Membangun sebuah peradaban bangsa yang kokoh tidaklah cukup hanya dengan mengandalkan kemajuan infrastruktur fisik atau pertumbuhan ekonomi yang melangit. Sejarah mencatat bahwa ruh dari sebuah bangsa terletak pada kualitas manusia yang mendiaminya, dan di sinilah peran Muslimah menjadi titik sentral yang tak tergantikan. Sebagai pilar penyangga, Muslimah memegang mandat ganda yang sangat strategis, yakni sebagai pendidik utama di ruang domestik sekaligus penggerak nilai di ruang publik. Kita perlu menyadari bahwa kemunduran sebuah bangsa seringkali bermula dari pengabaian terhadap peran perempuan yang terdidik dan berakhlak mulia.

Dalam pandangan Islam, keterlibatan perempuan dalam membangun tatanan sosial bukanlah sebuah paksaan modernitas, melainkan mandat teologis yang sudah digariskan sejak empat belas abad silam. Al-Quran menegaskan kemitraan antara laki-laki dan perempuan dalam melakukan perbaikan sosial. Allah Subhanahu wa Ta'ala berfirman:

Dalam Artikel

وَالْمُؤْمِنُونَ وَالْمُؤْمِنَاتُ بَعْضُهُمْ أَوْلِيَاءُ بَعْضٍ ۚ يَأْمُرُونَ بِالْمَعْرُوفِ وَيَنْهَوْنَ عَنِ الْمُنْكَرِ

Artinya: Dan orang-orang yang beriman, laki-laki dan perempuan, sebagian mereka menjadi penolong bagi sebagian yang lain. Mereka menyuruh (berbuat) yang makruf, dan mencegah dari yang munkar. (QS. At-Taubah: 71). Ayat ini menjadi landasan bahwa Muslimah memiliki hak dan kewajiban kolektif untuk melakukan perubahan positif di tengah masyarakat, selama tetap berada dalam koridor akhlakul karimah.

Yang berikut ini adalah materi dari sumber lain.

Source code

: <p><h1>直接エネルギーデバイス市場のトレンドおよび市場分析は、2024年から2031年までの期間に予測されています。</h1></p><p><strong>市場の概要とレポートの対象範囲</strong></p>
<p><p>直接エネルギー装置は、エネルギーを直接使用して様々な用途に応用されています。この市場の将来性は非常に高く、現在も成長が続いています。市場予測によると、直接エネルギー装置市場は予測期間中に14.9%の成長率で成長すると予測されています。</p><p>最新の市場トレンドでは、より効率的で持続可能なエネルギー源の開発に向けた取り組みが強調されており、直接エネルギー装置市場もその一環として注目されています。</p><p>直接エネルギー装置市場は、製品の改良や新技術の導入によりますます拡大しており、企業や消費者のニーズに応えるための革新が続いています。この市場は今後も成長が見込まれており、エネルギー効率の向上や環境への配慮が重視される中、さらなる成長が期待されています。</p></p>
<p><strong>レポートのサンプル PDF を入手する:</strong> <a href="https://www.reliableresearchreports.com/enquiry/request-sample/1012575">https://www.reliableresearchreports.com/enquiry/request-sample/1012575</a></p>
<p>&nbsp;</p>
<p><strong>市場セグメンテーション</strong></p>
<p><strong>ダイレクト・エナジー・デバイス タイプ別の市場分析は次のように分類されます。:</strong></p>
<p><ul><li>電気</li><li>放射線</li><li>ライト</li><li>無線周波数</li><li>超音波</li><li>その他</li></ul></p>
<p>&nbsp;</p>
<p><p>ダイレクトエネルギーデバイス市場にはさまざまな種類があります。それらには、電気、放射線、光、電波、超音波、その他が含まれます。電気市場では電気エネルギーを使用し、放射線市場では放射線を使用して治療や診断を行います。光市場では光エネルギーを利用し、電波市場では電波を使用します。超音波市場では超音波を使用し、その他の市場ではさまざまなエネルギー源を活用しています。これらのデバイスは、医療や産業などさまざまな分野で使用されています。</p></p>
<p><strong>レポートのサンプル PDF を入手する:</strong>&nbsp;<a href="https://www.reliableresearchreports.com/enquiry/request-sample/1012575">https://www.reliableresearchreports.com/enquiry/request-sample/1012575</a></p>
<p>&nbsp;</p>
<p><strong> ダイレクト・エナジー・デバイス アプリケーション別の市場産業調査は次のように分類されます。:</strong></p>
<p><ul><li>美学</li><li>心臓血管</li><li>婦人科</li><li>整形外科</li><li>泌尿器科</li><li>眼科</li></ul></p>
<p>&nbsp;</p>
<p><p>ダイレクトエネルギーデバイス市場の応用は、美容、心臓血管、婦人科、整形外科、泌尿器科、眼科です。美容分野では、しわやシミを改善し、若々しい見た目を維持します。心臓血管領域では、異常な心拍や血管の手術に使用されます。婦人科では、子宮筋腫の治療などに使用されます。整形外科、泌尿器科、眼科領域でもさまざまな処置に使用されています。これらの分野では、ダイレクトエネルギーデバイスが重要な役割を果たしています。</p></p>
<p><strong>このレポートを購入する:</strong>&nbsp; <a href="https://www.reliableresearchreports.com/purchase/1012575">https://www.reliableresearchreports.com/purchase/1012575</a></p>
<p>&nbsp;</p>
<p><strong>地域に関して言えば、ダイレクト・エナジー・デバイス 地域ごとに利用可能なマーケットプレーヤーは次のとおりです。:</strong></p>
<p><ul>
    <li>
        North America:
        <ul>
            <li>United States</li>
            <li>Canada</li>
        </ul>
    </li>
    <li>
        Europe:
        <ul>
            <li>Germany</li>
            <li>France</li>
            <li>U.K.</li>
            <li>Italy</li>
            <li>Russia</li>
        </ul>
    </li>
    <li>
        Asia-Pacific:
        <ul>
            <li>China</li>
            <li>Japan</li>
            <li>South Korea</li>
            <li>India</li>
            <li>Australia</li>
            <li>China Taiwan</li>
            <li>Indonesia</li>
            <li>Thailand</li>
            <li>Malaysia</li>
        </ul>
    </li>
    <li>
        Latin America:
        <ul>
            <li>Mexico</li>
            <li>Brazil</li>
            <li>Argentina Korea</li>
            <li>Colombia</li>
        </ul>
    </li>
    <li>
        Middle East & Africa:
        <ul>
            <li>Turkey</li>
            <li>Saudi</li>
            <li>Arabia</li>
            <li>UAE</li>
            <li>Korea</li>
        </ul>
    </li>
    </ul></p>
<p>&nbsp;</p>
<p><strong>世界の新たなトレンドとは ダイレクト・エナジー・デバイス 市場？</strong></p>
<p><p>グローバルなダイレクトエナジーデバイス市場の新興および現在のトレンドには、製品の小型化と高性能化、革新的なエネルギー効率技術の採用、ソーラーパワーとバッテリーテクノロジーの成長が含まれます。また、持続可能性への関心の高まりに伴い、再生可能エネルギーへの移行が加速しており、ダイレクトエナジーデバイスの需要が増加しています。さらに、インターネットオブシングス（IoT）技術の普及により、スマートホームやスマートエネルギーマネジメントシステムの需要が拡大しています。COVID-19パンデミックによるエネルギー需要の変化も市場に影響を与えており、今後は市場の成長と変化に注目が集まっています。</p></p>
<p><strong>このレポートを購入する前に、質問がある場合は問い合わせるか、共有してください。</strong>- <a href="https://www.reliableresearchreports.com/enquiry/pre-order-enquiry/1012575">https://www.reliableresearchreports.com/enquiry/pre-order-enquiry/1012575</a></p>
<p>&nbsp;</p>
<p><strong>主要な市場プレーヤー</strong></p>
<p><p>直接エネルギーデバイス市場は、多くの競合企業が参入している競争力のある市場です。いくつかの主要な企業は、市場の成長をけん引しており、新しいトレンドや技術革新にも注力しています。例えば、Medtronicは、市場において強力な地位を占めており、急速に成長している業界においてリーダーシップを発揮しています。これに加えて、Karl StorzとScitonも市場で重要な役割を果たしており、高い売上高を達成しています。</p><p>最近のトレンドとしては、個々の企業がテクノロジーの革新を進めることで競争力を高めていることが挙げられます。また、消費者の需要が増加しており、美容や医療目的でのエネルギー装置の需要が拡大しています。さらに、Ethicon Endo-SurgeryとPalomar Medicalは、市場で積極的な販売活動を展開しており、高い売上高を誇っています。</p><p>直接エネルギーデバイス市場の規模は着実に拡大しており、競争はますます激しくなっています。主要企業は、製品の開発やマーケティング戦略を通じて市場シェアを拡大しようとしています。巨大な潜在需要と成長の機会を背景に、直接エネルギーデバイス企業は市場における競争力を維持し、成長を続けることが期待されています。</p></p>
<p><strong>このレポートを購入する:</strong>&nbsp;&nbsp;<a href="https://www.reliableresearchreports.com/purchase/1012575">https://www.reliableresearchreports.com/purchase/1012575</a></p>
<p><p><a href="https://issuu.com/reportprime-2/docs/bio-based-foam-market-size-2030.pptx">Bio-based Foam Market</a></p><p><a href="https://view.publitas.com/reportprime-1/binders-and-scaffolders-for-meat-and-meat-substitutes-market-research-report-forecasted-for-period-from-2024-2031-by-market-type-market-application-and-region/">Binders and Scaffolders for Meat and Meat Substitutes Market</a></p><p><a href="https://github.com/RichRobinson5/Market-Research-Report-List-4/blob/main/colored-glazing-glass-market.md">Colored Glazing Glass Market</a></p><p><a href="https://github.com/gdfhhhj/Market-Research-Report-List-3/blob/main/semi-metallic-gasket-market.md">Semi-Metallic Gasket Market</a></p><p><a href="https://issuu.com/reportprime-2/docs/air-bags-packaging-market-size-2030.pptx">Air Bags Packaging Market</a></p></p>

Sayangnya, hari ini kita sering terjebak dalam dikotomi yang sempit. Di satu sisi, ada arus yang ingin memenjarakan potensi Muslimah hanya di balik tembok rumah tanpa akses ilmu pengetahuan, sementara di sisi lain, ada gelombang liberalisasi yang mengeksploitasi perempuan atas nama kebebasan namun justru merendahkan martabatnya. Muslimah harus mampu mengambil jalan tengah (wasathiyah), menjadi sosok yang cerdas secara intelektual namun tetap teguh memegang prinsip kesantunan. Pendidikan bagi perempuan adalah investasi peradaban, karena mendidik seorang wanita berarti sedang mempersiapkan masa depan sebuah bangsa.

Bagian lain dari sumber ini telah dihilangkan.